Estimated at £30,000-50,000, it sold at £320,000 (plus 25% buyer’s premium).
The Berkshire saleroom had worked for two years with the Henry Moore Foundation and the family of the owner, former publisher and editor of The Architectural Review magazine, Hubert de Cronin Hastings (1902-86), to have the cast fully authenticated. The foundation was able to link the work to a 1939 sketch of the sculpture by Moore already held in its records, titled Eighteen Ideas for Sculpture.
The work is cast in lead, which was a material Moore used only for a short period in the late 1930s, during a time when he was experimenting with other materials such as string and wire for his series of sculptures. Mother and Child, conceived in 1939-40 and potentially a unique cast, is believed to be a preliminary design for one of these.

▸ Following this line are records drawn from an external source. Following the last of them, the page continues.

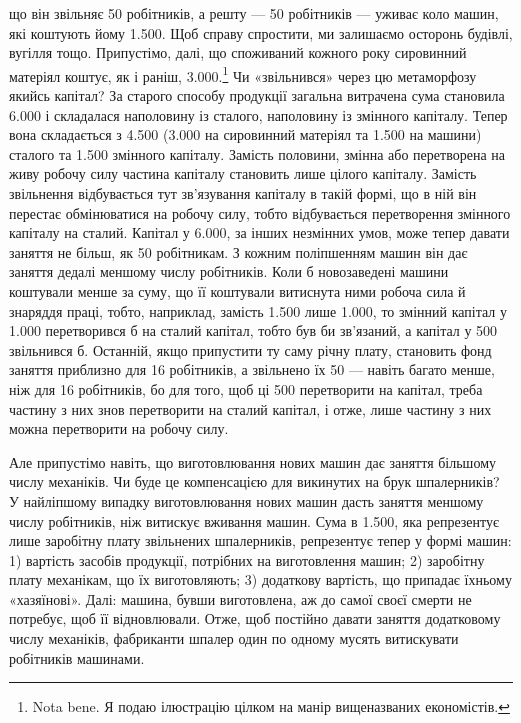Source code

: \parcont{}  %
що він звільняє 50 робітників, а решту — 50 робітників — уживає
коло машин, які коштують йому 1.500. Щоб
справу спростити, ми залишаємо осторонь будівлі, вугілля тощо.
Припустімо, далі, що споживаний кожного року сировинний
матеріял коштує, як і раніш, 3.000.\footnote{
Nota bene. Я подаю ілюстрацію цілком на манір вищеназваних
економістів.
} Чи «звільнився» через цю метаморфозу якийсь капітал? За старого
способу продукції загальна витрачена сума становила 6.000 і складалася наполовину із сталого, наполовину із
змінного капіталу. Тепер вона складається з 4.500
(3.000 на сировинний матеріял та 1.500 на машини) сталого та 1.500 змінного
капіталу. Замість половини, змінна або перетворена на живу робочу
силу частина капіталу становить лише цілого капіталу. Замість
звільнення відбувається тут зв’язування капіталу в такій формі,
що в ній він перестає обмінюватися на робочу силу, тобто відбувається
перетворення змінного капіталу на сталий. Капітал у 6.000, за інших незмінних умов, може тепер давати заняття
не більш, як 50 робітникам. З кожним поліпшенням машин він
дає заняття дедалі меншому числу робітників. Коли б новозаведені
машини коштували менше за суму, що її коштували витиснута
ними робоча сила й знаряддя праці, тобто, наприклад, замість
1.500 лише 1.000, то змінний
капітал у 1.000 перетворився б на сталий капітал,
тобто був би зв’язаний, а капітал у 500
звільнився б. Останній, якщо припустити ту саму річну плату,
становить фонд заняття приблизно для 16 робітників, а звільнено
їх 50 — навіть багато менше, ніж для 16 робітників, бо для того,
щоб ці 500 перетворити на капітал, треба частину
з них знов перетворити на сталий капітал, і отже, лише частину
з них можна перетворити на робочу силу.

Але припустімо навіть, що виготовлювання нових машин дає
заняття більшому числу механіків. Чи буде це компенсацією
для викинутих на брук шпалерників? У найліпшому випадку
виготовлювання нових машин дасть заняття меншому числу
робітників, ніж витискує вживання машин. Сума в 1.500, яка репрезентує лише заробітну плату звільнених
шпалерників, репрезентує тепер у формі машин: 1) вартість засобів
продукції, потрібних на виготовлення машин; 2) заробітну
плату механікам, що їх виготовляють; 3) додаткову вартість, що
припадає їхньому «хазяїнові». Далі: машина, бувши виготовлена,
аж до самої своєї смерти не потребує, щоб її відновлювали. Отже,
щоб постійно давати заняття додатковому числу механіків, фабриканти
шпалер один по одному мусять витискувати робітників
машинами.

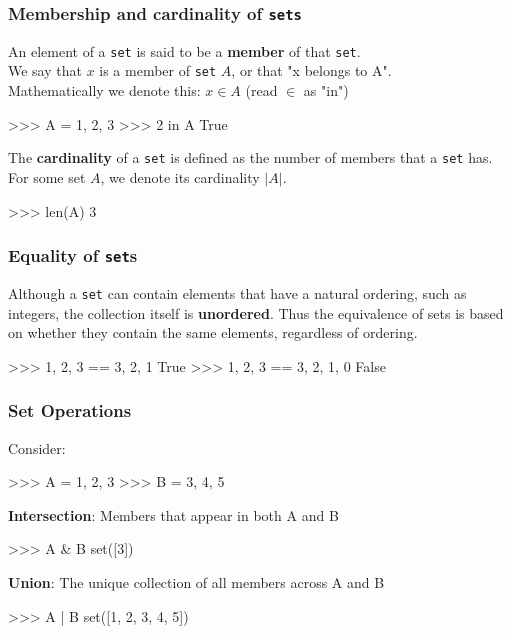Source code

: \documentclass{beamer}
\begin{document}
\begin{frame}[fragile]
\frametitle{Membership and cardinality of \texttt{sets}}
An element of a \texttt{set} is said to be a \textbf{member} of that \texttt{set}.\\
    We say that $x$ is a member of \texttt{set} $A$, or that
    "x belongs to A".\\
    Mathematically we denote this: $x \in A$ (read $\in$ as "in")\\
\begin{code}
>>> A = {1, 2, 3}
>>> 2 in A
True
\end{code}

\bigskip
    The \textbf{cardinality} of a \texttt{set} is defined as the number of members that a \texttt{set} has.
    For some set $A$, we denote its cardinality $|A|$.\\
\begin{code}
>>> len(A)
3
\end{code}
\end{frame}

\begin{frame}[fragile]
\frametitle{Equality of \texttt{set}s}
Although a \texttt{set} can contain elements that have a natural ordering, such as
integers, the collection itself is \textbf{unordered}. Thus the equivalence of sets
is based on whether they contain the same elements, regardless of ordering.
\begin{code}
>>> {1, 2, 3} == {3, 2, 1}
True
>>> {1, 2, 3} == {3, 2, 1, 0}
False
\end{code}
\end{frame}


\begin{frame}[fragile]
\frametitle{Set Operations}
Consider:
\begin{code}
>>> A = {1, 2, 3}
>>> B = {3, 4, 5}
\end{code}

\vskip 0.4cm
\textbf{Intersection}: Members that appear in both A and B
\begin{code}
>>> A & B
set([3])
\end{code}

\vskip 0.4cm
\textbf{Union}: The unique collection of all members across A and B
\begin{code}
>>> A | B
set([1, 2, 3, 4, 5])
\end{code}
\end{frame}
\end{document}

The 7in (17cm) sculpture is believed to have been gifted to Hastings directly by Moore, as they met through The Architectural Review, via Moore’s friend Jim Richards, assistant editor of the magazine at the time. He had befriended the artist after writing an article on his work for the magazine in 1934.
It passed to Hastings’ son John in 1974, remaining on the mantlepiece of his Wiltshire farmhouse until he died in 2019.
It attracted numerous bidders at what was a very attractive estimate. The buyer was a UK private collector.